Sir,
COVID-19 caused by SARS-CoV-2 has spread to most countries across the globe including India1. Laboratory diagnosis depends on the detection of viral RNA in nasopharyngeal and/or oropharyngeal swabs using real-time reverse transcription polymerase chain reaction (qRT-PCR)2. In India, the Indian Council of Medical Research-National Institute of Virology (ICMR-NIV) at Pune, adopted a two-step strategy for the diagnosis of COVID-19 using qRT-PCR. Primers and probes from two different protocols were combined, and initial screening was performed for E (envelope) gene specific to Sarbeco sub-genus. Samples positive in the screening test were further subjected to a confirmatory test targeting two genes, one SARS-CoV-2 specific RdRp (RNA dependent RNA polymerase) gene and other Sarbeco sub-genus ORF-1b-nsp14 gene3,4. The samples positive for either of the two genes were confirmed as positive for SARS-CoV-2.

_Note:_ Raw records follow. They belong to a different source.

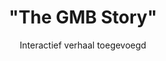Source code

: ---
title      : '"The GMB Story"'
subtitle   : 'Interactief verhaal toegevoegd'
button     : 'Bekijk dit nu'
uri       : '/story/gmb'
order      : 2
active     : true
---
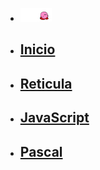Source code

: <!DOCTYPE html>
<html lang="en">
<head>
    <link rel="shortcut icon" href="img/icono.png">
    <link rel="stylesheet" href="miestilos.css">
    <meta http-equiv="Content-Type" content="text/html; charset=utf-8">
    <meta name="viewport" content="width=device-width, initial-scale=1">
</head>
<body background="img/3.jpg">
    <nav id="menuprincipal">
    <div>
        <ul>
            <li>
                <img src="img\Kirby-02.gif" width="50" alt="request image">
            </li>
            <li>
                <a href="index.php"><h2>Inicio</h2></a>
            </li>
            <li>
                <a href="reticula.php"><h2>Reticula</h2></a>
            </li>
            <li>
                <a href="JavaScript.php"><h2>JavaScript</h2></a>
            </li>
            <li>
                <a href="pascal.php"><h2>Pascal</h2></a>
            </li>
        </ul>
    </div>
    </nav>
    <br />
    <div class="container">
        <div class="row">
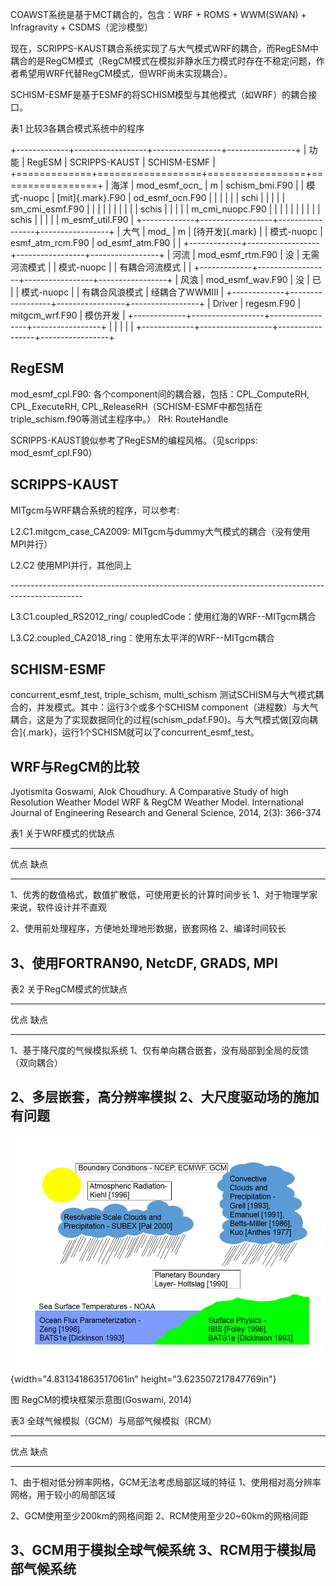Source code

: COAWST系统是基于MCT耦合的，包含：WRF + ROMS + WWM(SWAN) + Infragravity +
CSDMS（泥沙模型）

现在，SCRIPPS-KAUST耦合系统实现了与大气模式WRF的耦合，而RegESM中耦合的是RegCM模式（RegCM模式在模拟非静水压力模式时存在不稳定问题，作者希望用WRF代替RegCM模式，但WRF尚未实现耦合）。

SCHISM-ESMF是基于ESMF的将SCHISM模型与其他模式（如WRF）的耦合接口。

表1 比较3各耦合模式系统中的程序

+-------------+------------------+-----------------+-----------------+
| 功能        | RegESM           | SCRIPPS-KAUST   | SCHISM-ESMF     |
+=============+==================+=================+=================+
| 海洋        | mod_esmf_ocn\_   | m               | schism_bmi.F90  |
| 模式-nuopc  | [mit]{.mark}.F90 | od_esmf_ocn.F90 |                 |
|             |                  |                 | schi            |
|             |                  |                 | sm_cmi_esmf.F90 |
|             |                  |                 |                 |
|             |                  |                 | schis           |
|             |                  |                 | m_cmi_nuopc.F90 |
|             |                  |                 |                 |
|             |                  |                 | schis           |
|             |                  |                 | m_esmf_util.F90 |
+-------------+------------------+-----------------+-----------------+
| 大气        | mod_             | m               | [待开发]{.mark} |
| 模式-nuopc  | esmf_atm_rcm.F90 | od_esmf_atm.F90 |                 |
+-------------+------------------+-----------------+-----------------+
| 河流        | mod_esmf_rtm.F90 | 没              | 无需河流模式    |
| 模式-nuopc  |                  | 有耦合河流模式  |                 |
+-------------+------------------+-----------------+-----------------+
| 风浪        | mod_esmf_wav.F90 | 没              | 已              |
| 模式-nuopc  |                  | 有耦合风浪模式  | 经耦合了WWMIII  |
+-------------+------------------+-----------------+-----------------+
| Driver      | regesm.F90       | mitgcm_wrf.F90  | 模仿开发        |
+-------------+------------------+-----------------+-----------------+
|             |                  |                 |                 |
+-------------+------------------+-----------------+-----------------+

## RegESM

mod_esmf_cpl.F90: 各个component间的耦合器，包括：CPL_ComputeRH,
CPL_ExecuteRH,
CPL_ReleaseRH（SCHISM-ESMF中都包括在triple_schism.f90等测试主程序中。）
RH: RouteHandle

SCRIPPS-KAUST貌似参考了RegESM的编程风格。（见scripps: mod_esmf_cpl.F90）

## SCRIPPS-KAUST

MITgcm与WRF耦合系统的程序，可以参考:

L2.C1.mitgcm_case_CA2009: MITgcm与dummy大气模式的耦合（没有使用MPI并行）

L2.C2 使用MPI并行，其他同上

\-\-\-\-\-\-\-\-\-\-\-\-\-\-\-\-\-\-\-\-\-\-\-\-\-\-\-\-\-\-\-\-\-\-\-\-\-\-\-\-\-\-\-\-\-\-\-\-\-\-\-\-\-\-\-\-\-\-\-\-\-\-\-\-\-\-\-\-\-\-\-\-\-\-\-\-\-\-\-\-\-\-\-\-\-\-\-\-\-\-\-\-\-\-\--

L3.C1.coupled_RS2012_ring/ coupledCode：使用红海的WRF\--MITgcm耦合

L3.C2.coupled_CA2018_ring：使用东太平洋的WRF\--MITgcm耦合

## SCHISM-ESMF

concurrent_esmf_test, triple_schism, multi_schism
测试SCHISM与大气模式耦合的，并发模式。其中：运行3个或多个SCHISM
component（进程数）与大气耦合，这是为了实现数据同化的过程(schism_pdaf.F90)。与大气模式做[双向耦合]{.mark}，运行1个SCHISM就可以了concurrent_esmf_test。

## WRF与RegCM的比较

Jyotismita Goswami, Alok Choudhury. A Comparative Study of high
Resolution Weather Model WRF & RegCM Weather Model. International
Journal of Engineering Research and General Science, 2014, 2(3): 366-374

表1 关于WRF模式的优缺点

  -------------------------------------------------------------------------------------------------
  优点                                                      缺点
  --------------------------------------------------------- ---------------------------------------
  1、优秀的数值格式，数值扩散低，可使用更长的计算时间步长   1、对于物理学家来说，软件设计并不直观

  2、使用前处理程序，方便地处理地形数据，嵌套网格           2、编译时间较长

  3、使用FORTRAN90, NetcDF, GRADS, MPI                      
  -------------------------------------------------------------------------------------------------

表2 关于RegCM模式的优缺点

  ---------------------------------------------------------------------------------------
  优点                            缺点
  ------------------------------- -------------------------------------------------------
  1、基于降尺度的气候模拟系统     1、仅有单向耦合嵌套，没有局部到全局的反馈（双向耦合）

  2、多层嵌套，高分辨率模拟       2、大尺度驱动场的施加有问题
  ---------------------------------------------------------------------------------------

![D:\\Atmosphere-Ocean\\ESM_repository\\RegESM\\Regcm3.png](./media/image1.png){width="4.831341863517061in"
height="3.623507217847769in"}

图 RegCM的模块框架示意图(Goswami, 2014)

表3 全球气候模拟（GCM）与局部气候模拟（RCM）

  --------------------------------------------------------------------------------------------------
  优点                                                 缺点
  ---------------------------------------------------- ---------------------------------------------
  1、由于相对低分辨率网格，GCM无法考虑局部区域的特征   1、使用相对高分辨率网格，用于较小的局部区域

  2、GCM使用至少200km的网格间距                        2、RCM使用至少20\~60km的网格间距

  3、GCM用于模拟全球气候系统                           3、RCM用于模拟局部气候系统
  --------------------------------------------------------------------------------------------------

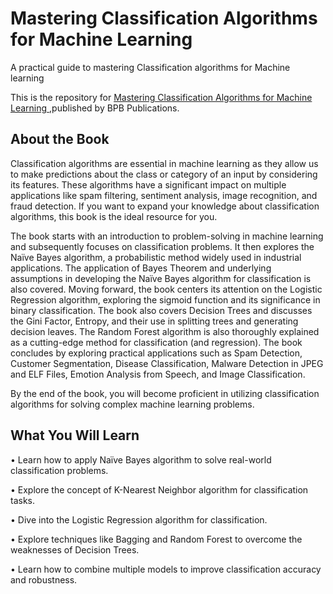 # Mastering Classification Algorithms for Machine Learning

A practical guide to mastering Classification algorithms for Machine learning

This is the repository for [Mastering Classification Algorithms for Machine Learning
](https://bpbonline.com/products/mastering-classification-algorithms-for-machine-learning?variant=42737852547272),published by BPB Publications. 

## About the Book
Classification algorithms are essential in machine learning as they allow us to make predictions about the class or category of an input by considering its features. These algorithms have a significant impact on multiple applications like spam filtering, sentiment analysis, image recognition, and fraud detection. If you want to expand your knowledge about classification algorithms, this book is the ideal resource for you.

The book starts with an introduction to problem-solving in machine learning and subsequently focuses on classification problems. It then explores the Naïve Bayes algorithm, a probabilistic method widely used in industrial applications. The application of Bayes Theorem and underlying assumptions in developing the Naïve Bayes algorithm for classification is also covered. Moving forward, the book centers its attention on the Logistic Regression algorithm, exploring the sigmoid function and its significance in binary classification. The book also covers Decision Trees and discusses the Gini Factor, Entropy, and their use in splitting trees and generating decision leaves. The Random Forest algorithm is also thoroughly explained as a cutting-edge method for classification (and regression). The book concludes by exploring practical applications such as Spam Detection, Customer Segmentation, Disease Classification, Malware Detection in JPEG and ELF Files, Emotion Analysis from Speech, and Image Classification.

By the end of the book, you will become proficient in utilizing classification algorithms for solving complex machine learning problems.

## What You Will Learn
•  Learn how to apply Naïve Bayes algorithm to solve real-world classification problems.

•  Explore the concept of K-Nearest Neighbor algorithm for classification tasks.

•  Dive into the Logistic Regression algorithm for classification.

•  Explore techniques like Bagging and Random Forest to overcome the weaknesses of Decision Trees.

•  Learn how to combine multiple models to improve classification accuracy and robustness.
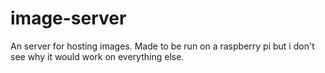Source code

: # image-server
An server for hosting images. Made to be run on a raspberry pi but i don't see why it would work on everything else.
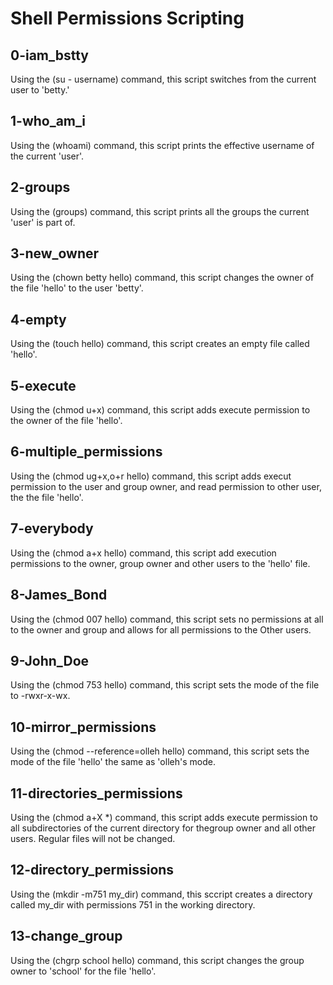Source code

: # Shell Permissions Scripting

## 0-iam_bstty
Using the (su - username) command, this script switches from the current user to 'betty.'

## 1-who_am_i
Using the (whoami) command, this script prints the effective username of the current 'user'.

## 2-groups
Using the (groups) command, this script prints all the groups the current 'user' is part of.

## 3-new_owner
Using the (chown betty hello) command, this script changes the owner of the file 'hello' to the user 'betty'.

## 4-empty
Using the (touch hello) command, this script creates an empty file called 'hello'.

## 5-execute
Using the (chmod u+x) command, this script adds execute permission to the owner of the file 'hello'.

## 6-multiple_permissions
Using the (chmod ug+x,o+r hello) command, this script adds execut permission to the user and group owner, and read permission to other user, the the file 'hello'.

## 7-everybody
Using the (chmod a+x hello) command, this script add execution permissions to the owner, group owner and other users to the 'hello' file.

## 8-James_Bond
Using the (chmod 007 hello) command, this script sets no permissions at all to the owner and group and allows for all permissions to the Other users.

## 9-John_Doe
Using the (chmod 753 hello) command, this script sets the mode of the file to -rwxr-x-wx.

## 10-mirror_permissions
Using the (chmod --reference=olleh hello) command, this script sets the mode of the file 'hello' the same as 'olleh's mode.

## 11-directories_permissions
Using the (chmod a+X *) command, this script adds execute permission to all subdirectories of the current directory for thegroup owner and all other users. Regular files will not be changed.

## 12-directory_permissions
Using the (mkdir -m751 my_dir) command, this sccript creates a directory called my_dir with permissions 751 in the working directory.

## 13-change_group
Using the (chgrp school hello) command, this script changes the group owner to 'school' for the file 'hello'.
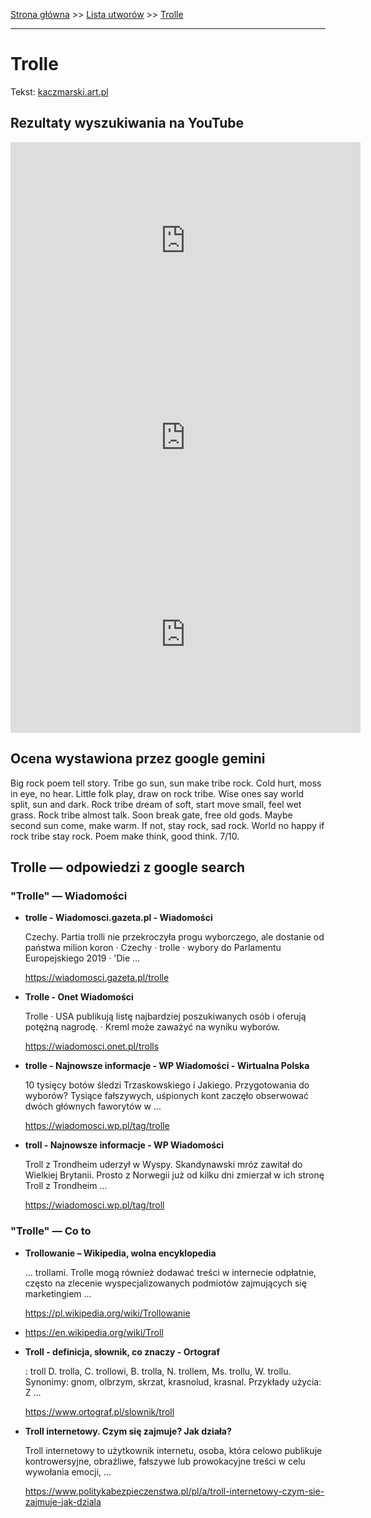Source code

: [Strona główna](../index.md) >> [Lista utworów](../list.md) >> [Trolle](602.md)

---

# Trolle

Tekst: [kaczmarski.art.pl](https://www.kaczmarski.art.pl/tworczosc/wiersze/trolle/)

## Rezultaty wyszukiwania na YouTube

<iframe width="560" height="315" src="https://www.youtube.com/embed/tCKP9wVEPBw?si=IdontcarewhotheIRSsendsImnotpayingtaxes" title="YouTube video player" frameborder="0" allow="accelerometer; autoplay; clipboard-write; encrypted-media; gyroscope; picture-in-picture; web-share" referrerpolicy="strict-origin-when-cross-origin" allowfullscreen></iframe>

<iframe width="560" height="315" src="https://www.youtube.com/embed/NTNcxGVgn9I?si=IdontcarewhotheIRSsendsImnotpayingtaxes" title="YouTube video player" frameborder="0" allow="accelerometer; autoplay; clipboard-write; encrypted-media; gyroscope; picture-in-picture; web-share" referrerpolicy="strict-origin-when-cross-origin" allowfullscreen></iframe>

<iframe width="560" height="315" src="https://www.youtube.com/embed/L41BK_SyG7s?si=IdontcarewhotheIRSsendsImnotpayingtaxes" title="YouTube video player" frameborder="0" allow="accelerometer; autoplay; clipboard-write; encrypted-media; gyroscope; picture-in-picture; web-share" referrerpolicy="strict-origin-when-cross-origin" allowfullscreen></iframe>

## Ocena wystawiona przez google gemini

Big rock poem tell story. Tribe go sun, sun make tribe rock. Cold hurt, moss in eye, no hear. Little folk play, draw on rock tribe. Wise ones say world split, sun and dark. Rock tribe dream of soft, start move small, feel wet grass. Rock tribe almost talk. Soon break gate, free old gods. Maybe second sun come, make warm. If not, stay rock, sad rock. World no happy if rock tribe stay rock. Poem make think, good think. 7/10.


## Trolle — odpowiedzi z google search

### "Trolle" — Wiadomości

- **trolle - Wiadomosci.gazeta.pl - Wiadomości**

    Czechy. Partia trolli nie przekroczyła progu wyborczego, ale dostanie od państwa milion koron · Czechy · trolle · wybory do Parlamentu Europejskiego 2019 · 'Die ... 

   <https://wiadomosci.gazeta.pl/trolle>
- **Trolle - Onet Wiadomości**

    Trolle · USA publikują listę najbardziej poszukiwanych osób i oferują potężną nagrodę. · Kreml może zaważyć na wyniku wyborów. 

   <https://wiadomosci.onet.pl/trolls>
- **trolle - Najnowsze informacje - WP Wiadomości - Wirtualna Polska**

    10 tysięcy botów śledzi Trzaskowskiego i Jakiego. Przygotowania do wyborów? Tysiące fałszywych, uśpionych kont zaczęło obserwować dwóch głównych faworytów w ... 

   <https://wiadomosci.wp.pl/tag/trolle>
- **troll - Najnowsze informacje - WP Wiadomości**

    Troll z Trondheim uderzył w Wyspy. Skandynawski mróz zawitał do Wielkiej Brytanii. Prosto z Norwegii już od kilku dni zmierzał w ich stronę Troll z Trondheim ... 

   <https://wiadomosci.wp.pl/tag/troll>

### "Trolle" — Co to

- **Trollowanie – Wikipedia, wolna encyklopedia**

    ... trollami. Trolle mogą również dodawać treści w internecie odpłatnie, często na zlecenie wyspecjalizowanych podmiotów zajmujących się marketingiem ... 

   <https://pl.wikipedia.org/wiki/Trollowanie>
- <https://en.wikipedia.org/wiki/Troll>
- **Troll - definicja, słownik, co znaczy - Ortograf**

    : troll D. trolla, C. trollowi, B. trolla, N. trollem, Ms. trollu, W. trollu. Synonimy: gnom, olbrzym, skrzat, krasnolud, krasnal. Przykłady użycia: Z ... 

   <https://www.ortograf.pl/slownik/troll>
- **Troll internetowy. Czym się zajmuje? Jak działa?**

    Troll internetowy to użytkownik internetu, osoba, która celowo publikuje kontrowersyjne, obraźliwe, fałszywe lub prowokacyjne treści w celu wywołania emocji, ... 

   <https://www.politykabezpieczenstwa.pl/pl/a/troll-internetowy-czym-sie-zajmuje-jak-dziala>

To declare a sample positive, four reactions, each for the genes, E, RdRp, ORF-1b-nsp14 and RNaseP (internal control), are run. This strategy ensures the quality of the clinical sample as well as the testing process and identification of true positives. This two-step diagnostic protocol for SARS-CoV-2 detection is followed by the Virus Research and Diagnostic Laboratory Network (VRDLN)5,6. However, with increase in the number of suspected cases, testing for two confirmatory genes would utilize more time, consumables and workforce. Thus, there is an urgent need to revisit the strategy of using two confirmatory genes. In this context, we analyzed the qRT-PCR data of 313 SARS-CoV-2-positive cases tested at ICMR-NIV to find out the sensitivity of RdRp and ORF-1b-nsp14b gene-based assays to confirm SARS-CoV-2 infection.
All the 313 cases were positive by E gene screening [cycle threshold (Ct) values for E gene were ≤35] and were also positive by qRT-PCR for either RdRp or ORF-1b-nsp14 or for both genes (Ct value cut-off ≤36). Among the 313 samples, 79.2 per cent (n=248) were positive for both RdRp and ORF-1b-nsp14 genes. ORF-1b was exclusively positive in 8.2 per cent (n=57) samples, whereas RdRp was exclusively positive in 2.6 per cent (n=8) samples. The sensitivity with 95 per cent confidence interval (95% CI) for the detection of SARS-CoV-2 by ORF-1b-based assay was 97.4 per cent (95.0-98.7). The sensitivity with 95 per cent CI for the detection of SARS-CoV-2 by RdRp-based assay was 81.8 per cent (77.1-85.7). For comparing the Ct values of the RdRp and ORF-1b-nsp14 gene assays of all 313 positive samples, those showing undetermined Ct values were assigned a Ct value of 45, which was the maximum cycle number of qRT-PCR. The mean Ct value of ORF-1b-nsp14 gene assay was 28.8 and that of RdRp gene assay was 32.6. The mean Ct value was significantly lower in ORF-1b assay (P <0.001) using Student's t test.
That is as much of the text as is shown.